━━━ Source material ━━━
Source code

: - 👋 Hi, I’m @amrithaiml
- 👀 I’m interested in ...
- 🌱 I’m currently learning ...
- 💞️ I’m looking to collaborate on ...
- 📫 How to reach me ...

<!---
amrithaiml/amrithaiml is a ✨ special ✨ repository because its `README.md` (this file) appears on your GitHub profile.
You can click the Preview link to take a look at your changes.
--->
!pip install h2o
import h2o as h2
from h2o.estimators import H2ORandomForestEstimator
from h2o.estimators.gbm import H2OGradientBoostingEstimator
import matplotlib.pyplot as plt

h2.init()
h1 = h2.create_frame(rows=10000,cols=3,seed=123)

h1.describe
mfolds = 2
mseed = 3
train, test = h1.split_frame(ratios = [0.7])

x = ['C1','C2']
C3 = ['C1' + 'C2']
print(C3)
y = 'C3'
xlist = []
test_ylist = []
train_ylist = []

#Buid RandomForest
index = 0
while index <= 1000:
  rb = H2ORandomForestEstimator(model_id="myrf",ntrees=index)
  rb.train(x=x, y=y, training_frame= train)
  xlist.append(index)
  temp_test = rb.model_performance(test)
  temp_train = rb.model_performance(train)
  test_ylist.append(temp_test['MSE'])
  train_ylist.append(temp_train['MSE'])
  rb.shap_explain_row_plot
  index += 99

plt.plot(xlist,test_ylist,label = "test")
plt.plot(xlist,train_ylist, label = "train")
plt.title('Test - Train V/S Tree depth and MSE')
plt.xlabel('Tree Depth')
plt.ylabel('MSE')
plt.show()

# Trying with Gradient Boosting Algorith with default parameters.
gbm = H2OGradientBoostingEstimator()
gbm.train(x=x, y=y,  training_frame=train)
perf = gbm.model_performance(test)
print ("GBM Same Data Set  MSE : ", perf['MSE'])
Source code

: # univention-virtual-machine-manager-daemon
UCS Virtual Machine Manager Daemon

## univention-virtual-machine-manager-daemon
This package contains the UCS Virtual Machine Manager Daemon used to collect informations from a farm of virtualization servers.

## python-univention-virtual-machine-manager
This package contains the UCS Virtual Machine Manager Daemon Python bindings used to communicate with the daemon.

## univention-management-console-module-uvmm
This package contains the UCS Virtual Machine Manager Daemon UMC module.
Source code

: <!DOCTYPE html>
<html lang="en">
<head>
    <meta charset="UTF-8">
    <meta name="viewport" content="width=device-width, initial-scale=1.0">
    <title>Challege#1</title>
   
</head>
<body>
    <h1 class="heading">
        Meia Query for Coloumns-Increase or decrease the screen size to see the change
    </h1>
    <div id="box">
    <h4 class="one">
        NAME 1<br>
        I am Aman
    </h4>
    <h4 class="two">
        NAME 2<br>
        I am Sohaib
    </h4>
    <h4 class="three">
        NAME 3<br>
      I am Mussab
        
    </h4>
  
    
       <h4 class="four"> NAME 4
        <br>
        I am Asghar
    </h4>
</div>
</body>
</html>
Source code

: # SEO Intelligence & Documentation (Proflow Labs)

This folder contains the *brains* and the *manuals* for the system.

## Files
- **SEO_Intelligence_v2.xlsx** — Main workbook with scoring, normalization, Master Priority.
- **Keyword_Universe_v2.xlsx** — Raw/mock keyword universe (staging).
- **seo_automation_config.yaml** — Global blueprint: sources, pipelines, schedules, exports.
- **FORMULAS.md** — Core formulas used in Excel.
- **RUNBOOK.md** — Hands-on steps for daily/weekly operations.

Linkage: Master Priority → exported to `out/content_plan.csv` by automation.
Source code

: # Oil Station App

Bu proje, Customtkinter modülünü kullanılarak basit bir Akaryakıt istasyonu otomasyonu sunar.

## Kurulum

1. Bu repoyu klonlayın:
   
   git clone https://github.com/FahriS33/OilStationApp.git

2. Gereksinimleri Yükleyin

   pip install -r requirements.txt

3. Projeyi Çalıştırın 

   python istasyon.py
━━━
=== Your task ===
Every entry above should come back exactly as written.

=== Result for this exercise ===
Source code

: - 👋 Hi, I’m @amrithaiml
- 👀 I’m interested in ...
- 🌱 I’m currently learning ...
- 💞️ I’m looking to collaborate on ...
- 📫 How to reach me ...

<!---
amrithaiml/amrithaiml is a ✨ special ✨ repository because its `README.md` (this file) appears on your GitHub profile.
You can click the Preview link to take a look at your changes.
--->
!pip install h2o
import h2o as h2
from h2o.estimators import H2ORandomForestEstimator
from h2o.estimators.gbm import H2OGradientBoostingEstimator
import matplotlib.pyplot as plt

h2.init()
h1 = h2.create_frame(rows=10000,cols=3,seed=123)

h1.describe
mfolds = 2
mseed = 3
train, test = h1.split_frame(ratios = [0.7])

x = ['C1','C2']
C3 = ['C1' + 'C2']
print(C3)
y = 'C3'
xlist = []
test_ylist = []
train_ylist = []

#Buid RandomForest
index = 0
while index <= 1000:
  rb = H2ORandomForestEstimator(model_id="myrf",ntrees=index)
  rb.train(x=x, y=y, training_frame= train)
  xlist.append(index)
  temp_test = rb.model_performance(test)
  temp_train = rb.model_performance(train)
  test_ylist.append(temp_test['MSE'])
  train_ylist.append(temp_train['MSE'])
  rb.shap_explain_row_plot
  index += 99

plt.plot(xlist,test_ylist,label = "test")
plt.plot(xlist,train_ylist, label = "train")
plt.title('Test - Train V/S Tree depth and MSE')
plt.xlabel('Tree Depth')
plt.ylabel('MSE')
plt.show()

# Trying with Gradient Boosting Algorith with default parameters.
gbm = H2OGradientBoostingEstimator()
gbm.train(x=x, y=y,  training_frame=train)
perf = gbm.model_performance(test)
print ("GBM Same Data Set  MSE : ", perf['MSE'])
Source code

: # univention-virtual-machine-manager-daemon
UCS Virtual Machine Manager Daemon

## univention-virtual-machine-manager-daemon
This package contains the UCS Virtual Machine Manager Daemon used to collect informations from a farm of virtualization servers.

## python-univention-virtual-machine-manager
This package contains the UCS Virtual Machine Manager Daemon Python bindings used to communicate with the daemon.

## univention-management-console-module-uvmm
This package contains the UCS Virtual Machine Manager Daemon UMC module.
Source code

: <!DOCTYPE html>
<html lang="en">
<head>
    <meta charset="UTF-8">
    <meta name="viewport" content="width=device-width, initial-scale=1.0">
    <title>Challege#1</title>
   
</head>
<body>
    <h1 class="heading">
        Meia Query for Coloumns-Increase or decrease the screen size to see the change
    </h1>
    <div id="box">
    <h4 class="one">
        NAME 1<br>
        I am Aman
    </h4>
    <h4 class="two">
        NAME 2<br>
        I am Sohaib
    </h4>
    <h4 class="three">
        NAME 3<br>
      I am Mussab
        
    </h4>
  
    
       <h4 class="four"> NAME 4
        <br>
        I am Asghar
    </h4>
</div>
</body>
</html>
Source code

: # SEO Intelligence & Documentation (Proflow Labs)

This folder contains the *brains* and the *manuals* for the system.

## Files
- **SEO_Intelligence_v2.xlsx** — Main workbook with scoring, normalization, Master Priority.
- **Keyword_Universe_v2.xlsx** — Raw/mock keyword universe (staging).
- **seo_automation_config.yaml** — Global blueprint: sources, pipelines, schedules, exports.
- **FORMULAS.md** — Core formulas used in Excel.
- **RUNBOOK.md** — Hands-on steps for daily/weekly operations.

Linkage: Master Priority → exported to `out/content_plan.csv` by automation.
Source code

: # Oil Station App

Bu proje, Customtkinter modülünü kullanılarak basit bir Akaryakıt istasyonu otomasyonu sunar.

## Kurulum

1. Bu repoyu klonlayın:
   
   git clone https://github.com/FahriS33/OilStationApp.git

2. Gereksinimleri Yükleyin

   pip install -r requirements.txt

3. Projeyi Çalıştırın 

   python istasyon.py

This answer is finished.